What came out of that encounter is Mr. Connolly Has ALS – a powerful documentary that tells the story of Connolly’s fight. But Habib wanted this film to be student driven, and not just him following Connolly around the hallways of Concord High during his final year as principal.
“It was too important of a story to pass on,” Habib said.
So he asked each student at the school to come up with one question they’d want to ask Connolly if given the chance.
“Over the course of a week, I ended up with over 1,000 questions,” Habib said. “Some were very unique and powerful.”
That list was narrowed down to 150, thanks to Connolly’s longtime assistant Lisa Lamb, and Connolly picked which 40 would be filmed. And as you’ll see in the documentary, it’s the students who ask the questions.
Some were on the lighter side, like about his flowing white hair and his greatest accomplishment, while others, like his biggest fear and whether he’d ever considered assisted suicide, were ones that many in the community are likely very curious to know the answer to.
“I think it’s one of the best films I’ve ever made,” Habib said.
The film uses the questions as a jumping-off point, where Habib then uses footage he shot, interviews and archival footage that ConcordTV was so generous to let him use.
“It was hugely important to have access to that,” Habib said.
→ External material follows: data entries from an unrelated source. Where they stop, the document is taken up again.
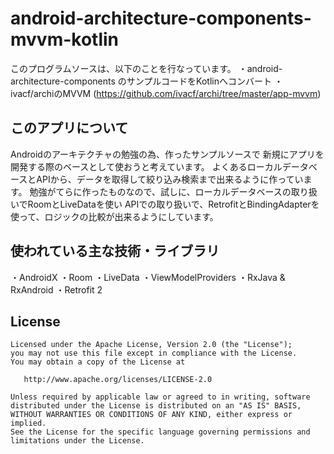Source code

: # android-architecture-components-mvvm-kotlin

このプログラムソースは、以下のことを行なっています。
・android-architecture-components のサンプルコードをKotlinへコンバート
・ivacf/archiのMVVM (https://github.com/ivacf/archi/tree/master/app-mvvm)

## このアプリについて
Androidのアーキテクチャの勉強の為、作ったサンプルソースで
新規にアプリを開発する際のベースとして使おうと考えています。
よくあるローカルデータベースとAPIから、データを取得して絞り込み検索まで出来るように作っています。
勉強がてらに作ったものなので、試しに、ローカルデータベースの取り扱いでRoomとLiveDataを使い
APIでの取り扱いで、RetrofitとBindingAdapterを使って、ロジックの比較が出来るようにしています。


## 使われている主な技術・ライブラリ
・AndroidX
・Room
・LiveData
・ViewModelProviders
・RxJava & RxAndroid
・Retrofit 2

## License

```
Licensed under the Apache License, Version 2.0 (the "License");
you may not use this file except in compliance with the License.
You may obtain a copy of the License at

   http://www.apache.org/licenses/LICENSE-2.0

Unless required by applicable law or agreed to in writing, software
distributed under the License is distributed on an "AS IS" BASIS,
WITHOUT WARRANTIES OR CONDITIONS OF ANY KIND, either express or implied.
See the License for the specific language governing permissions and
limitations under the License.
```


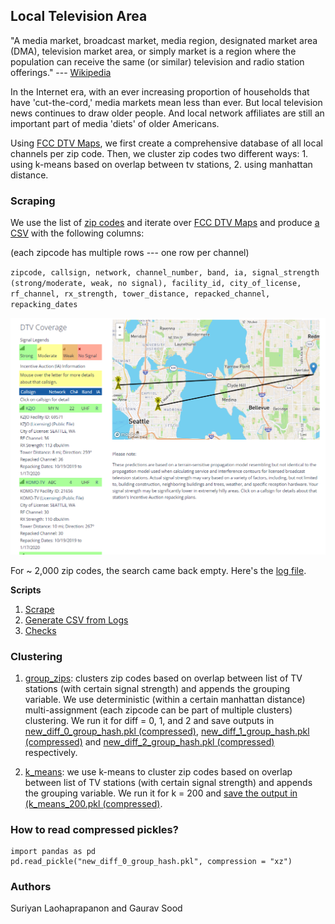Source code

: ## Local Television Area

"A media market, broadcast market, media region, designated market area (DMA), television market area, or simply market is a region where the population can receive the same (or similar) television and radio station offerings." --- [Wikipedia](https://en.wikipedia.org/wiki/Media_market)

In the Internet era, with an ever increasing proportion of households that have 'cut-the-cord,' media markets mean less than ever. But local television news continues to draw older people. And local network affiliates are still an important part of media 'diets' of older Americans. 

Using [FCC DTV Maps](https://www.fcc.gov/media/engineering/dtvmaps), we first create a comprehensive database of all local channels per zip code. Then, we cluster zip codes two different ways: 1. using k-means based on overlap between tv stations, 2. using manhattan distance.

### Scraping

We use the list of [zip codes](data/us_zipcodes.csv) and iterate over [FCC DTV Maps](https://www.fcc.gov/media/engineering/dtvmaps) and produce [a CSV](output/stations.csv) with the following columns:

(each zipcode has multiple rows --- one row per channel)

`zipcode, callsign, network, channel_number, band, ia, signal_strength (strong/moderate, weak, no signal), facility_id, city_of_license, rf_channel, rx_strength, tower_distance, repacked_channel, repacking_dates`

![example](example.png)

For ~ 2,000 zip codes, the search came back empty. Here's the [log file](output/log.zip).

**Scripts**

1. [Scrape](scripts/01_get_data.py)
2. [Generate CSV from Logs](scripts/02_generate_csv_from_logs.py)
3. [Checks](scripts/03_generate_metatdata.py)

### Clustering

1. [group_zips](scripts/04_manhattan_distance.ipynb): clusters zip codes based on overlap between list of TV stations (with certain signal strength) and appends the grouping variable. We use deterministic (within a certain manhattan distance) multi-assignment (each zipcode can be part of multiple clusters) clustering. We run it for diff = 0, 1, and 2 and save outputs in [new_diff_0_group_hash.pkl (compressed)](output/new_diff_0_group_hash.zip), [new_diff_1_group_hash.pkl (compressed)](output/new_diff_1_group_hash.zip) and [new_diff_2_group_hash.pkl (compressed)](output/new_diff_2_group_hash.zip.zip) respectively.

2. [k_means](scripts/05_k_means.ipynb): we use k-means to cluster zip codes based on overlap between list of TV stations (with certain signal strength) and appends the grouping variable. We run it for k = 200 and [save the output in (k_means_200.pkl (compressed)](output/k_means_200.zip).

### How to read compressed pickles?

```
import pandas as pd
pd.read_pickle("new_diff_0_group_hash.pkl", compression = "xz")
```

### Authors

Suriyan Laohaprapanon and Gaurav Sood
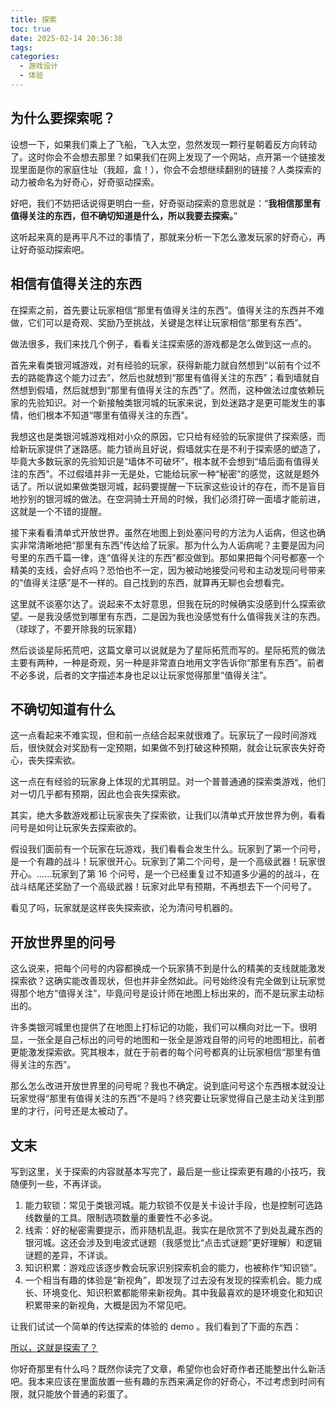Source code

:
 ```yaml
---
title: 探索
toc: true
date: 2025-02-14 20:36:38
tags:
categories:
  - 游戏设计
  - 体验
---
```


## 为什么要探索呢？

设想一下，如果我们乘上了飞船，飞入太空，忽然发现一颗行星朝着反方向转动了。这时你会不会想去那里？如果我们在网上发现了一个网站，点开第一个链接发现里面是你的家庭住址（我超，盒！），你会不会想继续翻别的链接？人类探索的动力被命名为好奇心，好奇驱动探索。

好吧，我们不妨把话说得更明白一些，好奇驱动探索的意思就是：“**我相信那里有值得关注的东西，但不确切知道是什么，所以我要去探索。**”

这听起来真的是再平凡不过的事情了，那就来分析一下怎么激发玩家的好奇心，再让好奇驱动探索吧。

## 相信有值得关注的东西

在探索之前，首先要让玩家相信“那里有值得关注的东西”。值得关注的东西并不难做，它们可以是奇观、奖励乃至挑战，关键是怎样让玩家相信“那里有东西”。

做法很多，我们来找几个例子，看看关注探索感的游戏都是怎么做到这一点的。

首先来看类银河城游戏，对有经验的玩家，获得新能力就自然想到“以前有个过不去的路能靠这个能力过去”，然后也就想到“那里有值得关注的东西”；看到墙就自然想到假墙，然后就想到“那里有值得关注的东西”了。然而，这种做法过度依赖玩家的先验知识。对一个新接触类银河城的玩家来说，到处迷路才是更可能发生的事情，他们根本不知道“哪里有值得关注的东西”。

我想这也是类银河城游戏相对小众的原因，它只给有经验的玩家提供了探索感，而给新玩家提供了迷路感。能力锁尚且好说，假墙就实在是不利于探索感的塑造了，毕竟大多数玩家的先验知识是“墙体不可破坏”，根本就不会想到“墙后面有值得关注的东西”。不过假墙并非一无是处，它能给玩家一种“秘密”的感觉，这就是题外话了。所以说如果做类银河城，起码要提醒一下玩家这些设计的存在，而不是盲目地抄别的银河城的做法。在空洞骑士开局的时候，我们必须打碎一面墙才能前进，这就是一个不错的提醒。

接下来看看清单式开放世界。虽然在地图上到处塞问号的方法为人诟病，但这也确实非常清晰地把“那里有东西”传达给了玩家。那为什么为人诟病呢？主要是因为问号里的东西千篇一律，连“值得关注的东西”都没做到。那如果把每个问号都塞一个精美的支线，会好点吗？恐怕也不一定，因为被动地接受问号和主动发现问号带来的“值得关注感”是不一样的。自己找到的东西，就算再无聊也会想看完。

这里就不谈塞尔达了。说起来不太好意思，但我在玩的时候确实没感到什么探索欲望。一是我没感觉到哪里有东西，二是因为我也没感觉有什么值得我关注的东西。（球球了，不要开除我的玩家籍）

然后谈谈星际拓荒吧，这篇文章可以说就是为了星际拓荒而写的。星际拓荒的做法主要有两种，一种是奇观，另一种是非常直白地用文字告诉你“那里有东西”。前者不必多说，后者的文字描述本身也足以让玩家觉得那里“值得关注”。

## 不确切知道有什么

这一点看起来不难实现，但和前一点结合起来就很难了。玩家玩了一段时间游戏后，很快就会对奖励有一定预期，如果做不到打破这种预期，就会让玩家丧失好奇心，丧失探索欲。

这一点在有经验的玩家身上体现的尤其明显。对一个普普通通的探索类游戏，他们对一切几乎都有预期，因此也会丧失探索欲。

其实，绝大多数游戏都让玩家丧失了探索欲，让我们以清单式开放世界为例，看看问号是如何让玩家失去探索欲的。

假设我们面前有一个玩家在玩游戏，我们看看会发生什么。玩家到了第一个问号，是一个有趣的战斗！玩家很开心。玩家到了第二个问号，是一个高级武器！玩家很开心。......玩家到了第 16 个问号，是一个已经重复过不知道多少遍的的战斗，在战斗结尾还奖励了一个高级武器！玩家对此早有预期，不再想去下一个问号了。

看见了吗，玩家就是这样丧失探索欲，沦为清问号机器的。

## 开放世界里的问号

这么说来，把每个问号的内容都换成一个玩家猜不到是什么的精美的支线就能激发探索欲？这确实能改善现状，但也并非全然如此。问号始终没有完全做到让玩家觉得那个地方“值得关注”，毕竟问号是设计师在地图上标出来的，而不是玩家主动标出的。

许多类银河城里也提供了在地图上打标记的功能，我们可以横向对比一下。很明显，一张全是自己标出的问号的地图和一张全是游戏自带的问号的地图相比，前者更能激发探索欲。究其根本，就在于前者的每个问号都真的让玩家相信“那里有值得关注的东西”。

那么怎么改进开放世界里的问号呢？我也不确定。说到底问号这个东西根本就没让玩家觉得“那里有值得关注的东西”不是吗？终究要让玩家觉得自己是主动关注到那里的才行，问号还是太被动了。

## 文末

写到这里，关于探索的内容就基本写完了，最后是一些让探索更有趣的小技巧，我随便列一些，不再详谈。

1. 能力软锁：常见于类银河城。能力软锁不仅是关卡设计手段，也是控制可选路线数量的工具。限制选项数量的重要性不必多说。
2. 线索：好的秘密需要提示，而非随机乱逛。我实在是欣赏不了到处乱藏东西的银河城。这还会涉及到电波式谜题（我感觉比“点击式谜题”更好理解）和逻辑谜题的差异，不详谈。
3. 知识积累：游戏应该逐步教会玩家识别探索机会的能力，也被称作“知识锁”。
4. 一个相当有趣的体验是“新视角”，即发现了过去没有发现的探索机会。能力成长、环境变化、知识积累都能带来新视角。其中我最喜欢的是环境变化和知识积累带来的新视角，大概是因为不常见吧。

让我们试试一个简单的传达探索的体验的 demo 。我们看到了下面的东西：

[所以，这就是探索了？](../../../secret/)

你好奇那里有什么吗？既然你读完了文章，希望你也会好奇作者还能整出什么新活吧。我本来应该在里面放置一些有趣的东西来满足你的好奇心，不过考虑到时间有限，就只能放个普通的彩蛋了。

<style>
/* 隐藏草书 */
.hidden-fancy-text {
    font-family: 'Brush Script MT', cursive;
    font-size: 20px;
    /* text-align: center; */
    margin: 20px 0;
    /* padding: 20px; */
    line-height: 1.5;
    color: transparent;
    cursor: default
}

.hidden-fancy-text::selection {
    color: darkred;
    background: white;
}
</style>

<div class="hidden-fancy-text">
如果作者在认真做游戏的话，我们也应该会见面的。
</div>
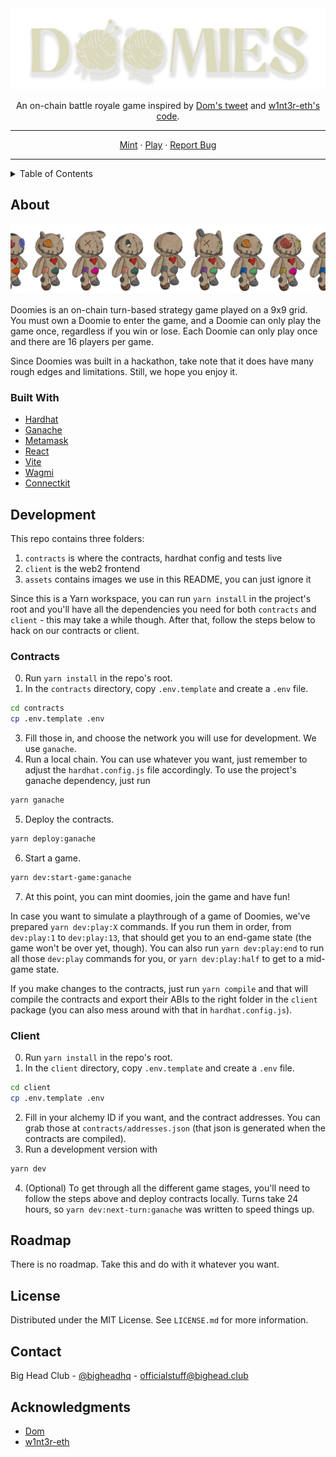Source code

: <div align="center">
  <a href="https://github.com/Big-Head-Club/bhc-dom-strategy-game">
    <img src="assets/logo.png" alt="Logo">
  </a>
  <p align="center">
    An on-chain battle royale game inspired by <a href="https://twitter.com/dhof/status/1566823568616333316">Dom's tweet</a> and <a href="https://github.com/w1nt3r-eth/dom-strategy-game">w1nt3r-eth's code</a>.
    <br />
    <hr />
    <a href="https://doomies.xyz">Mint</a>
    ·
    <a href="https://game.doomies.xyz">Play</a>
    ·
    <a href="https://github.com/Big-Head-Club/doomies/issues">Report Bug</a>
    <hr />
  </p>
</div>

<!-- TABLE OF CONTENTS -->
<details>
  <summary>Table of Contents</summary>
  <ol>
    <li>
      <a href="#about-the-project">About The Project</a>
      <ul>
        <li><a href="#built-with">Built With</a></li>
      </ul>
    </li>
    <li>
      <a href="#development">Development</a>
      <ul>
        <li><a href="#contracts">Contracts</a></li>
        <li><a href="#client">Client</a></li>
      </ul>
    </li>
    <li><a href="#roadmap">Roadmap</a></li>
    <li><a href="#license">License</a></li>
    <li><a href="#contact">Contact</a></li>
    <li><a href="#acknowledgments">Acknowledgments</a></li>
  </ol>
</details>

## About

[![Product Name Screen Shot][product-screenshot]](https://doomies.xyz)

Doomies is an on-chain turn-based strategy game played on a 9x9 grid. You must own a Doomie to enter the game, and a Doomie can only play the game once, regardless if you win or lose. Each Doomie can only play once and there are 16 players per game.

Since Doomies was built in a hackathon, take note that it does have many rough edges and limitations. Still, we hope you enjoy it.

### Built With

* [Hardhat][hardhat-url]
* [Ganache][ganache-url]
* [Metamask][metamask-url]
* [React][react-url]
* [Vite][vite-url]
* [Wagmi][wagmi-url]
* [Connectkit][connectkit-url]

## Development

This repo contains three folders:
1. `contracts` is where the contracts, hardhat config and tests live
2. `client` is the web2 frontend
3. `assets` contains images we use in this README, you can just ignore it

Since this is a Yarn workspace, you can run `yarn install` in the project's root and you'll have all the dependencies you need for both `contracts` and `client` - this may take a while though.
After that, follow the steps below to hack on our contracts or client.

### Contracts
0. Run `yarn install` in the repo's root.
1. In the `contracts` directory, copy `.env.template` and create a `.env` file.
```sh 
cd contracts 
cp .env.template .env
```
3. Fill those in, and choose the network you will use for development. We use `ganache`.
4. Run a local chain. You can use whatever you want, just remember to adjust the `hardhat.config.js` file accordingly. To use the project's ganache dependency, just run 
```sh 
yarn ganache
```
5. Deploy the contracts.
```sh 
yarn deploy:ganache
```
6. Start a game.
```sh 
yarn dev:start-game:ganache
```
7. At this point, you can mint doomies, join the game and have fun!

In case you want to simulate a playthrough of a game of Doomies, we've prepared `yarn dev:play:X` commands. If you run them in order, from `dev:play:1` to `dev:play:13`, that should get you to an end-game state (the game won't be over yet, though). You can also run `yarn dev:play:end` to run all those `dev:play` commands for you, or `yarn dev:play:half` to get to a mid-game state.

If you make changes to the contracts, just run `yarn compile` and that will compile the contracts and export their ABIs to the right folder in the `client` package (you can also mess around with that in `hardhat.config.js`).

### Client

0. Run `yarn install` in the repo's root.
1. In the `client` directory, copy `.env.template` and create a `.env` file.
```sh
cd client 
cp .env.template .env
```
2. Fill in your alchemy ID if you want, and the contract addresses. You can grab those at `contracts/addresses.json` (that json is generated when the contracts are compiled).
3. Run a development version with
```sh
yarn dev
```
4. (Optional) To get through all the different game stages, you'll need to follow the steps above and deploy contracts locally. Turns take 24 hours, so `yarn dev:next-turn:ganache` was written to speed things up.

## Roadmap

There is no roadmap. Take this and do with it whatever you want.

## License

Distributed under the MIT License. See `LICENSE.md` for more information.

## Contact

Big Head Club - [@bigheadhq](https://twitter.com/bigheadhq) - officialstuff@bighead.club

## Acknowledgments

* [Dom](https://twitter.com/dhof/)
* [w1nt3r-eth](https://twitter.com/w1nt3r_eth)

<!-- https://www.markdownguide.org/basic-syntax/#reference-style-links -->
[contributors-shield]: https://img.shields.io/github/contributors/Big-Head-Club/bhc-dom-strategy-game.svg?style=for-the-badge
[contributors-url]: https://github.com/Big-Head-Club/bhc-dom-strategy-game/graphs/contributors
[forks-shield]: https://img.shields.io/github/forks/Big-Head-Club/bhc-dom-strategy-game.svg?style=for-the-badge
[forks-url]: https://github.com/Big-Head-Club/bhc-dom-strategy-game/network/members
[stars-shield]: https://img.shields.io/github/stars/Big-Head-Club/bhc-dom-strategy-game.svg?style=for-the-badge
[stars-url]: https://github.com/Big-Head-Club/bhc-dom-strategy-game/stargazers
[issues-shield]: https://img.shields.io/github/issues/Big-Head-Club/bhc-dom-strategy-game.svg?style=for-the-badge
[issues-url]: https://github.com/Big-Head-Club/bhc-dom-strategy-game/issues
[license-shield]: https://img.shields.io/github/license/Big-Head-Club/bhc-dom-strategy-game.svg?style=for-the-badge
[license-url]: https://github.com/Big-Head-Club/bhc-dom-strategy-game/blob/master/LICENSE.txt
[product-screenshot]: assets/doomies.png
[hardhat-url]: https://hardhat.org/
[ganache-url]: https://trufflesuite.com/ganache/
[metamask-url]: https://metamask.io/
[react-url]: https://reactjs.org/
[vite-url]: https://vitejs.dev/
[wagmi-url]: https://wagmi.sh/ 
[connectkit-url]: https://docs.family.co/connectkit
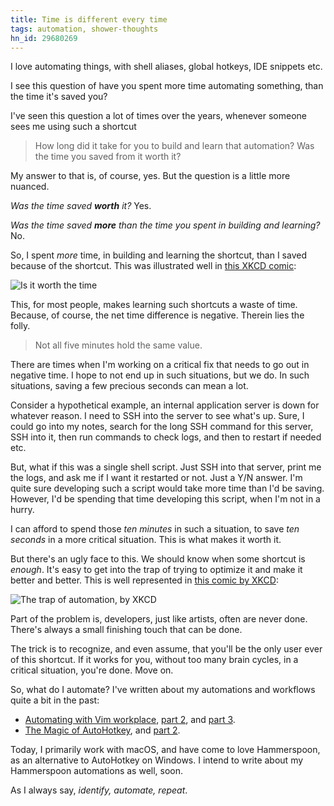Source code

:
 ```yaml
---
title: Time is different every time
tags: automation, shower-thoughts
hn_id: 29680269
---
```


I love automating things, with shell aliases, global hotkeys, IDE snippets etc.

I see this question of have you spent more time automating something, than the time it's saved you?

I've seen this question a lot of times over the years, whenever someone sees me using such a shortcut

> How long did it take for you to build and learn that automation? Was the time you saved from it worth it?

My answer to that is, of course, yes. But the question is a little more nuanced.

_Was the time saved **worth** it?_ Yes.

_Was the time saved **more** than the time you spent in building and learning?_ No.

So, I spent _more_ time, in building and learning the shortcut, than I saved because of the shortcut. This was illustrated well in [this XKCD comic](https://xkcd.com/1205/):

![Is it worth the time](https://imgs.xkcd.com/comics/is_it_worth_the_time.png)

This, for most people, makes learning such shortcuts a waste of time. Because, of course, the net time difference is negative. Therein lies the folly.

> Not all five minutes hold the same value.

There are times when I'm working on a critical fix that needs to go out in negative time. I hope to not end up in such situations, but we do. In such situations, saving a few precious seconds can mean a lot.

Consider a hypothetical example, an internal application server is down for whatever reason. I need to SSH into the server to see what's up. Sure, I could go into my notes, search for the long SSH command for this server, SSH into it, then run commands to check logs, and then to restart if needed etc.

But, what if this was a single shell script. Just SSH into that server, print me the logs, and ask me if I want it restarted or not. Just a Y/N answer. I'm quite sure developing such a script would take more time than I'd be saving. However, I'd be spending that time developing this script, when I'm not in a hurry.

I can afford to spend those _ten minutes_ in such a situation, to save _ten seconds_ in a more critical situation. This is what makes it worth it.

But there's an ugly face to this. We should know when some shortcut is _enough_. It's easy to get into the trap of trying to optimize it and make it better and better. This is well represented in [this comic by XKCD](https://xkcd.com/1319/):

![The trap of automation, by XKCD](https://imgs.xkcd.com/comics/automation.png)

Part of the problem is, developers, just like artists, often are never done. There's always a small finishing touch that can be done.

The trick is to recognize, and even assume, that you'll be the only user ever of this shortcut. If it works for you, without too many brain cycles, in a critical situation, you're done. Move on.

So, what do I automate? I've written about my automations and workflows quite a bit in the past:

- [Automating with Vim workplace](../automating-the-vim-workplace/), [part 2](../automating-the-vim-workplace-2/), and [part 3](../automating-the-vim-workplace-3/).
- [The Magic of AutoHotkey](../the-magic-of-autohotkey/), and [part 2](../the-magic-of-autohotkey-2/).

Today, I primarily work with macOS, and have come to love Hammerspoon, as an alternative to AutoHotkey on Windows. I intend to write about my Hammerspoon automations as well, soon.

As I always say, _identify, automate, repeat_.
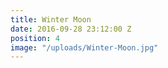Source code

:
```yaml
---
title: Winter Moon
date: 2016-09-28 23:12:00 Z
position: 4
image: "/uploads/Winter-Moon.jpg"
---
```


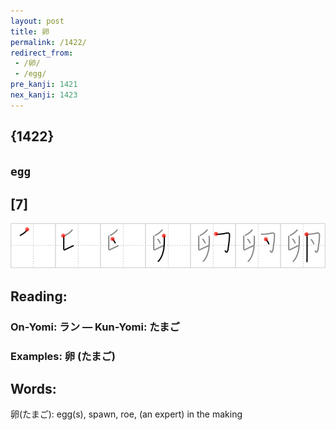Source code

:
```yaml
---
layout: post
title: 卵
permalink: /1422/
redirect_from:
 - /卵/
 - /egg/
pre_kanji: 1421
nex_kanji: 1423
---
```


## {1422}

## `egg`

## [7]

<div class="stroke"><img src="../images/E58DB5.png" /></div>

## Reading:

### On-Yomi: ラン &mdash; Kun-Yomi: たまご

### Examples: 卵 (たまご)

## Words:

卵(たまご): egg(s), spawn, roe, (an expert) in the making
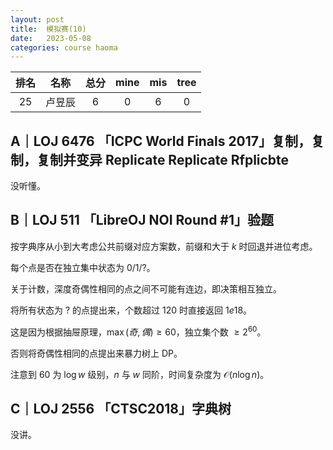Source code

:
 ```yaml
---
layout: post
title:  模拟赛(10)
date:   2023-05-08
categories: course haoma
---
```


|排名|名称|总分|mine|mis|tree|
|:-:|:-:|:-:|:-:|:-:|:-:|
|25|卢昱辰|6|0|6|0|

## A｜LOJ 6476 「ICPC World Finals 2017」复制，复制，复制并变异 Replicate Replicate Rfplicbte

没听懂。

## B｜LOJ 511 「LibreOJ NOI Round #1」验题

按字典序从小到大考虑公共前缀对应方案数，前缀和大于 $k$ 时回退并进位考虑。

每个点是否在独立集中状态为 $0 / 1 / ?$。

关于计数，深度奇偶性相同的点之间不可能有连边，即决策相互独立。

将所有状态为 $?$ 的点提出来，个数超过 $120$ 时直接返回 $1e18$。

这是因为根据抽屉原理，$\max(奇, 偶) \ge 60$，独立集个数 $\ge 2^{60}$。

否则将奇偶性相同的点提出来暴力树上 DP。

注意到 $60$ 为 $\log w$ 级别，$n$ 与 $w$ 同阶，时间复杂度为 $\mathcal O(n \log n)$。

## C｜LOJ 2556 「CTSC2018」字典树

没讲。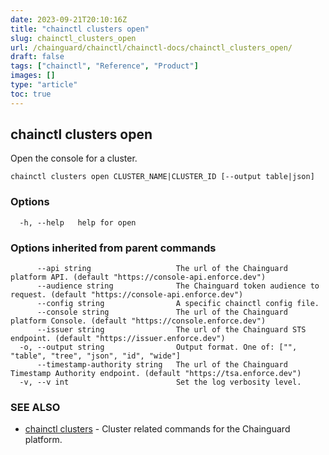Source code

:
 ```yaml
---
date: 2023-09-21T20:10:16Z
title: "chainctl clusters open"
slug: chainctl_clusters_open
url: /chainguard/chainctl/chainctl-docs/chainctl_clusters_open/
draft: false
tags: ["chainctl", "Reference", "Product"]
images: []
type: "article"
toc: true
---
```

## chainctl clusters open

Open the console for a cluster.

```
chainctl clusters open CLUSTER_NAME|CLUSTER_ID [--output table|json]
```

### Options

```
  -h, --help   help for open
```

### Options inherited from parent commands

```
      --api string                   The url of the Chainguard platform API. (default "https://console-api.enforce.dev")
      --audience string              The Chainguard token audience to request. (default "https://console-api.enforce.dev")
      --config string                A specific chainctl config file.
      --console string               The url of the Chainguard platform Console. (default "https://console.enforce.dev")
      --issuer string                The url of the Chainguard STS endpoint. (default "https://issuer.enforce.dev")
  -o, --output string                Output format. One of: ["", "table", "tree", "json", "id", "wide"]
      --timestamp-authority string   The url of the Chainguard Timestamp Authority endpoint. (default "https://tsa.enforce.dev")
  -v, --v int                        Set the log verbosity level.
```

### SEE ALSO

* [chainctl clusters](/chainguard/chainctl/chainctl-docs/chainctl_clusters/)	 - Cluster related commands for the Chainguard platform.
He wanted to show who Connolly really is and how, as he puts it, is the eternal optimist. From how he got out the door each morning to his interactions with students.
“It’s so obvious that he put the kids first. By far the most important part of his job was the students,” Habib said. “Even on his most difficult days, he was looking for positive moments.”
Thanks to a $5,000 grant from Concord Rotary and $7,000 in individual donations, Habib was able to make this film the way he envisioned it from the beginning, although it was a bit more of an undertaking than he planned as a side project.
“I ended up spending way more time than I anticipated,” Habib said.
Mr. Connolly Has ALS is making its world premiere on Tuesday (May 23) with two showings at Red River Theatres followed by a panel discussion with Connolly’s family and former students. Unfortunately, those showings have been sold out for some time, which is also good because that money is going to the Connolly Tough Fund.
And because of the response it got, Red River decided to extend the film’s run past the special one-night showing to have it play at least twice a day through Monday.
For tickets, which are $7, visit redrivertheatres.org /2017/05/mr-connolly-has-als-simchik.